Na manhã desta segunda-feira, 24 de agosto, o Papa recebeu em audiência, em Roma, os membros do Ordinariato Militar de Portugal e alguns representantes das forças armadas e de segurança do país, por ocasião do sexagésimo aniversário da instituição. O Pontífice “confiou ao Senhor” os dois jovens soldados portugueses que morreram na sexta-feira passada, atropelados por um veículo enquanto ajudavam “generosamente” um motorista de caminhão na estrada.

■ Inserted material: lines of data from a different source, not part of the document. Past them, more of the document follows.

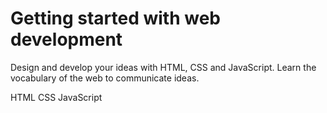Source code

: # Getting started with web development

Design and develop your ideas with HTML, CSS and JavaScript. Learn the vocabulary of the web to communicate ideas.

HTML
CSS
JavaScript
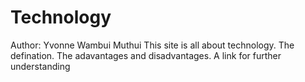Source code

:# Technology
Author: Yvonne Wambui Muthui
This site is all about technology.
The defination.
The adavantages and disadvantages.
A link for further understanding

A delegação do Ordinariato Militar de Portugal, cerca de 70 pessoas, está em Roma para o sexagésimo aniversário da fundação do Vicariato, que passou a designar-se, em 1981, Ordinariato Castrense e que há vinte e cinco anos “teve o seu primeiro bispo”.
O Pontífice deu as boas-vindas aos militares e saudou todos os membros, “cristãos e não cristãos, do Exército, da Força Aérea, da Marinha, da Guarda Nacional Republicana e da Polícia de Segurança Pública em Portugal”.
A recordação dos jovens soldados portugueses mortos
A seguir, Leão XIV recordou “à luz de Cristo Ressuscitado os dois jovens militares do Exército”, de 21 e 22 anos, que “generosamente, como o bom samaritano, pararam no caminho para prestar socorro”, na última sexta-feira (21/08), a um motorista de caminhão com um pneu furado na rodovia do distrito de Coimbra e foram atropelados por outro carro. “Confio-os ao Senhor, junto com as suas famílias”, disse o Papa.
“Possa o Ordinariato, dando sua inestimável contribuição para o bem espiritual e para o conhecimento dos valores cristãos, continuar sendo um espaço de colaboração construtiva com as autoridades estatais, governamentais e militares”, disse o Papa em seu discurso, acrescentando:
“Para quem acredita em Cristo, peregrinar a esta cidade representa uma singular ocasião para a renovação de si mesmo, reconhecendo a centralidade de Deus na própria vida e fortalecendo a fé através da oração junto ao túmulo do Apóstolo São Pedro. Todos os dias, cabe a cada um de vocês a nobre missão de defender a soberania da Pátria e o Estado de direito, zelando pela segurança dos cidadãos e protegendo-os das injustiças.”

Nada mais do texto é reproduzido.